Der "Bikepark" am Fuß des Brauneck soll um ein Übungsgelände erweitert werden, damit Anfänger erst im Flachen trainieren können, bevor es auf die Strecken mit Holzrampen und Pisten geht.

Von Petra Schneider, Lenggries

Der Streidlhang unterhalb des Braunecks gehört im Winter den Skifahrern, im Sommer den Bikern. Neben dem Schlepplift sind dort Holzrampen, Steilkurven, Bodenwellen, Sprungschanzen eingegraben und aufgebaut - viel Erde und Holz auf einer Streckenlänge von 120 Höhenmetern. Biken im Gelände ist angesagt, über Hindernisse, die Double heißen, Drops oder Table. Sieben verschiedene Strecken, sogenannte Lines, mit drei unterschiedlichen Schwierigkeitsgraden kann man fahren. Die "Big Ball-Line" zum Beispiel, für die man "schon Eier braucht", wie Thomas Senftinger sagt.
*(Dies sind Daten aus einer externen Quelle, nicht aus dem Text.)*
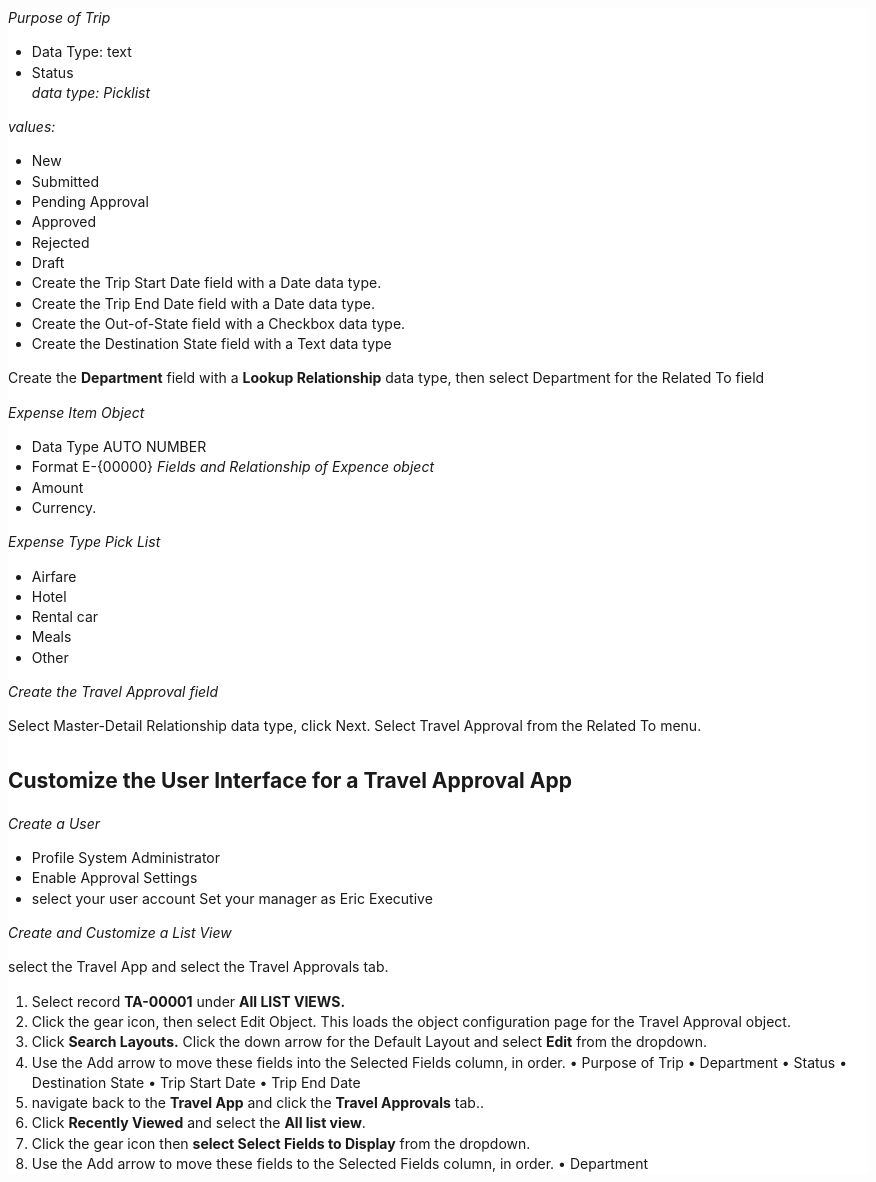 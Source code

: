 *Purpose of Trip*
-  Data Type: text
-  Status  
*data type: Picklist*

*values:*

-  New
-  Submitted
-  Pending Approval
-  Approved
-  Rejected
-  Draft
-  Create the Trip Start Date field with a Date data type.
-  Create the Trip End Date field with a Date data type.
-  Create the Out-of-State field with a Checkbox data type.
-  Create the Destination State field with a Text data type

Create the **Department** field with a **Lookup Relationship** data type, then select Department for the Related To field

*Expense Item Object*
-  Data Type AUTO NUMBER
-  Format E-{00000}
*Fields and Relationship of Expence object*
 -  Amount
-  Currency.

*Expense Type  Pick List*
-  Airfare
-  Hotel
-  Rental car
  -  Meals
-  Other

*Create the Travel Approval field*

Select Master-Detail Relationship data type, click Next.
Select Travel Approval from the Related To menu.

## Customize the User Interface for a Travel Approval App

*Create a User*
-  Profile System Administrator
-  Enable Approval Settings
 -  select your user account  Set your manager as Eric Executive

*Create and Customize a List View*

select the Travel App and select the Travel Approvals tab.
1.	Select record **TA-00001** under **All LIST VIEWS.**
2.	Click the gear icon, then select Edit Object. This loads the object configuration page for the Travel Approval object. 
3.	Click **Search Layouts.** Click the down arrow for the Default Layout and select **Edit** from the dropdown.
4.	Use the Add arrow to move these fields into the Selected Fields column, in order.
•	Purpose of Trip
•	Department
•	Status
•	Destination State
•	Trip Start Date
•	Trip End Date 
5.	navigate back to the **Travel App**  and click the **Travel Approvals** tab..
6.	Click **Recently Viewed** and select the **All list view**.
7.	Click the gear icon then **select Select Fields to Display** from the dropdown.
8.	Use the Add arrow to move these fields to the Selected Fields column, in order.
•	Department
Eine Rampe heißt "JJ 1 bis 3" - gewidmet dem Braunbären JJ 1, genannt Bruno, der hier im Juni 2006 über das Gelände aufs Brauneck gestreift ist. Seine "Fußtapper" seien damals deutlich zu sehen gewesen, erzählt Senftinger. Also wurden die neu gebauten Rampen nach dem Bären benannt. Vor zehn Jahren hat der 45-Jährige den Lenggrieser Bikepark eröffnet. Ein Jahr länger gibt es die Bullcart-Bahn auf der anderen Seite des Lifts, die Senftinger heuer dazu gepachtet hat. Kürzlich hat er bei der Gemeinde Lenggries einen Bauantrag für eine Erweiterung gestellt: Zusammen mit dem Lenggrieser Mountainbike-Veranstalter "TrailXperience", der auch Fahrtechniktrainings anbiete und mit dem DAV zusammenarbeite, will er ein Übungsgelände auf der Wiese Richtung Zielhanglift anlegen - als Vorstufe zum Bikepark mit Kids-Parcours, wo die Technik im Flachen geübt werden kann.

Der Gemeinderat hat noch nicht entschieden, will sich erst bei einem Ortstermin ein Bild machen. Das Areal liegt planungsrechtlich im Außenbereich und ist im Flächennutzungsplan, der zurzeit neu aufgestellt wird, als "Grünfläche" dargestellt. Mit der Brauneckbahn, dem Hochseilgarten, der Bullcartbahn, dem Falkenhof, der Alten Mulistationund dem Jägerstüberl ist der Bikepark Teil des "Freizeitzentrums Brauneck", eines ganzjährig genutzter Wirtschaftsbergs.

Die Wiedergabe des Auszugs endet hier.